Exhibition Dates
26 October - 17 November 2007
Flicker takes as a point of reference Joseph Conrad's book ‘Heart of Darkness' and the principle of the Panopticon, a prison building designed to allow prisoners to be observed without the viewer being seen.
Flicker takes as a point of reference Joseph Conrad's book ‘Heart of Darkness' and the principle of the Panopticon, a prison building designed to allow prisoners to be observed without the viewer being seen. Surrounded by four screens of imagery on opposing walls, viewers were isolated within the centre of the space, the centre of the journey. Swamps, rivers and a bleaker world carry two minds toward each other within a declining environment where even representation has its doubts; a deluded place with a tinnie and an outboard.
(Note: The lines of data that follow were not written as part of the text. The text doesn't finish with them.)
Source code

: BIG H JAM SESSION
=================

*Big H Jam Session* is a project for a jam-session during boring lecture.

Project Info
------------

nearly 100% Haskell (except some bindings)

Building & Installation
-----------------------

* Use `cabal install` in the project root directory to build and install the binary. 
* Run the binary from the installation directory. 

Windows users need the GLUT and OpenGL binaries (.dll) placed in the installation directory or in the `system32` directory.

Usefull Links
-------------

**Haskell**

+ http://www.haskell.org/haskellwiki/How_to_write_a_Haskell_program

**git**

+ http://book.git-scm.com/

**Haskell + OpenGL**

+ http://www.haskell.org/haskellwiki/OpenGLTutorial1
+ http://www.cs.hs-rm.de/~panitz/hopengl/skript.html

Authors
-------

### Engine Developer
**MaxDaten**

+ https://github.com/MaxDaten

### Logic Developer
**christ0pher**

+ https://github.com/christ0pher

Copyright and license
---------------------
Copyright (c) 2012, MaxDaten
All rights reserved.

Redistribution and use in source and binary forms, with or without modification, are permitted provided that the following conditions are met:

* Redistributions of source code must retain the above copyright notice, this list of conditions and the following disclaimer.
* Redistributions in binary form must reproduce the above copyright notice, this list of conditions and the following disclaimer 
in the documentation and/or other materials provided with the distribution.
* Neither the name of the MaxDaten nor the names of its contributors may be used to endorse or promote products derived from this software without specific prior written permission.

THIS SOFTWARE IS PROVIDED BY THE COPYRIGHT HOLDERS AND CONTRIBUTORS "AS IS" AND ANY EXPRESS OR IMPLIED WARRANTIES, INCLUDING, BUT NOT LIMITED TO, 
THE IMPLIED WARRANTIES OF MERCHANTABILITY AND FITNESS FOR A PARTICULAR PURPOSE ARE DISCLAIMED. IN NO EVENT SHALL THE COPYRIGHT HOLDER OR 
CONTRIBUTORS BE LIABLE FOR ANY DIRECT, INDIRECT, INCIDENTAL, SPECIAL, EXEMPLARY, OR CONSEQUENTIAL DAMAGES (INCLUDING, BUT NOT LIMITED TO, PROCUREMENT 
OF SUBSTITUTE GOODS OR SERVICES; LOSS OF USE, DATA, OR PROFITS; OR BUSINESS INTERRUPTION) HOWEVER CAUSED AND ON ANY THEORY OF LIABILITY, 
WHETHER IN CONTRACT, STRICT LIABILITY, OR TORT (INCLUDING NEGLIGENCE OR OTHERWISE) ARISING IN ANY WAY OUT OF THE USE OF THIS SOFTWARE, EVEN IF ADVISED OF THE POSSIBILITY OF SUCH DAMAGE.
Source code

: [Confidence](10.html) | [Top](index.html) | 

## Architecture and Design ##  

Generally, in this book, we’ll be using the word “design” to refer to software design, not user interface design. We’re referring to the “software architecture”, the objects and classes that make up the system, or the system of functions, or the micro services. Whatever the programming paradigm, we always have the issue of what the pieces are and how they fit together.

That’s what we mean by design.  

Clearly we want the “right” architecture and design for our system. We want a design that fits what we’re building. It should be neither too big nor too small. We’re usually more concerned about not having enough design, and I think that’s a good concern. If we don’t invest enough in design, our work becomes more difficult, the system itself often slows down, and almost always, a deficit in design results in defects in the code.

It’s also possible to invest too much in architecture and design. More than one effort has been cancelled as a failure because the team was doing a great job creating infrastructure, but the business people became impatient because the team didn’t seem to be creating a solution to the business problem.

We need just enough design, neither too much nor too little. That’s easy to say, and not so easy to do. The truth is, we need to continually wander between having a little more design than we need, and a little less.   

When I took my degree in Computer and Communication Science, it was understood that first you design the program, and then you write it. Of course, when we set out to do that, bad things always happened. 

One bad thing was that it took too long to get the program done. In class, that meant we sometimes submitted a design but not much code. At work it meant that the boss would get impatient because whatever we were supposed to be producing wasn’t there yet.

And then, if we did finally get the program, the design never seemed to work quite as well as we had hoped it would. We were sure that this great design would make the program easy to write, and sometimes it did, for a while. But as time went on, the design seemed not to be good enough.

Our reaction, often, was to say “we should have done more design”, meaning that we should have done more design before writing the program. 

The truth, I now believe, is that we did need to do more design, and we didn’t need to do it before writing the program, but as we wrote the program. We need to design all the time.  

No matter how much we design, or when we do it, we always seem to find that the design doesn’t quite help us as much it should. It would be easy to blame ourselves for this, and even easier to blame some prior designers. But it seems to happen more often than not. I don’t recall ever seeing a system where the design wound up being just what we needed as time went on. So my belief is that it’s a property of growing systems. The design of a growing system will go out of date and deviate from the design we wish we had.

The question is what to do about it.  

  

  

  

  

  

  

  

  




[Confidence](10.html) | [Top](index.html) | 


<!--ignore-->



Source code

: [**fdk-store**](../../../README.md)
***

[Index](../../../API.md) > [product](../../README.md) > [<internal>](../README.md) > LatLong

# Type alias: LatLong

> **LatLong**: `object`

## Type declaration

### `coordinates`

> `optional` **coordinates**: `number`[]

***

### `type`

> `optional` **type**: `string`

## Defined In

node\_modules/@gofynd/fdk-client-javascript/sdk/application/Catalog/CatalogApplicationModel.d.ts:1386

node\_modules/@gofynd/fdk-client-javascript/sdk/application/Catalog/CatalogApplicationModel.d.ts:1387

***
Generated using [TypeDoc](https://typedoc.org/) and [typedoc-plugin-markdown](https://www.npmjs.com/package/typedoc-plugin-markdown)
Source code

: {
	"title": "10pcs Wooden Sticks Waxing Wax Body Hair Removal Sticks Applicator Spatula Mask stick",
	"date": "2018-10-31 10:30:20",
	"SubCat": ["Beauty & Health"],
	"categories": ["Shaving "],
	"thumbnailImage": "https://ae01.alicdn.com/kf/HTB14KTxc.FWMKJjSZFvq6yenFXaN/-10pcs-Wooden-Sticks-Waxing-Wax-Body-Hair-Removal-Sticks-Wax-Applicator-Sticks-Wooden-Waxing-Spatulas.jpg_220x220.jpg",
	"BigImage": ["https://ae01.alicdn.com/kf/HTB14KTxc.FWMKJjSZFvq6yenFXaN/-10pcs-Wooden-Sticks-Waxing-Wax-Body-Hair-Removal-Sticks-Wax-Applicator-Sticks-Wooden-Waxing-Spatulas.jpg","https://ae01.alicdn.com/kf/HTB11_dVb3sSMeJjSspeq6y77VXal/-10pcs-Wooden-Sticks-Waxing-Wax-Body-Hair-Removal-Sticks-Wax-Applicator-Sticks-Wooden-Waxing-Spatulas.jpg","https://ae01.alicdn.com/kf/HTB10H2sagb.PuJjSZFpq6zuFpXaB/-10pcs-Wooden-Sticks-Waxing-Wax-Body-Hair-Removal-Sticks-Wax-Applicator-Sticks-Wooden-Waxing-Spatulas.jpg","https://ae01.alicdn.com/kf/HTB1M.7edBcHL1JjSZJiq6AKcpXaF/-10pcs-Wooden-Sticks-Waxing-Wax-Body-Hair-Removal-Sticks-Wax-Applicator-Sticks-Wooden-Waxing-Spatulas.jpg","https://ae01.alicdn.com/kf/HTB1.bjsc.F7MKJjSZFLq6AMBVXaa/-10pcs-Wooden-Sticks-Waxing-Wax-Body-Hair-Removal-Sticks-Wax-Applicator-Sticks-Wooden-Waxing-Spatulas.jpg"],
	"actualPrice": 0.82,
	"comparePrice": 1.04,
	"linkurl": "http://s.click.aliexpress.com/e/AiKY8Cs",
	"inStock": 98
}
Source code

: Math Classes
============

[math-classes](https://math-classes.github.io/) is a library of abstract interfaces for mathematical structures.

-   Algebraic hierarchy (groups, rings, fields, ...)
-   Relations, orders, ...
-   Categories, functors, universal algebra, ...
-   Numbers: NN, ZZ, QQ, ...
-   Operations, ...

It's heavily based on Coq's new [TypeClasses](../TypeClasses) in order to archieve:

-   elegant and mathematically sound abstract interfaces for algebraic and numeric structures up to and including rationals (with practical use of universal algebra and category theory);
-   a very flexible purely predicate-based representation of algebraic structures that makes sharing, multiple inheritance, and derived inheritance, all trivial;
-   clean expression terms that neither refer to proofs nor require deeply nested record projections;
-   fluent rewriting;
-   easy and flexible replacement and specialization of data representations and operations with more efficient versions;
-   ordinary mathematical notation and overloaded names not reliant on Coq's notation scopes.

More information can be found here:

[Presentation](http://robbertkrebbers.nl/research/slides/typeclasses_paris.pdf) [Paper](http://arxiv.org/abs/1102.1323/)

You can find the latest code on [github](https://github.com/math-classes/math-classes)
Flicker is a journey away from the commonly understood rules of video space into a more haphazard location; cutting, painting, cloning and keying all remove chunks of ‘footage' until there is just black, no sky. Two characters drift in a cut-up narrative that is confused and out of balance, images collide, occasionally synching, observing. Everything is watching. Nothing is real.
Acknowledgements: Angus Wray (production), Clare Milledge (styling and production), Pete Baxter (set design), VA Hire (camera support), Tim Gibbs (camera support), Fin Design + Effects (technical assistance and 3D support), Dean Baker (character M); Brett Heath (character K), Mark Shorter, Courtney Botfield.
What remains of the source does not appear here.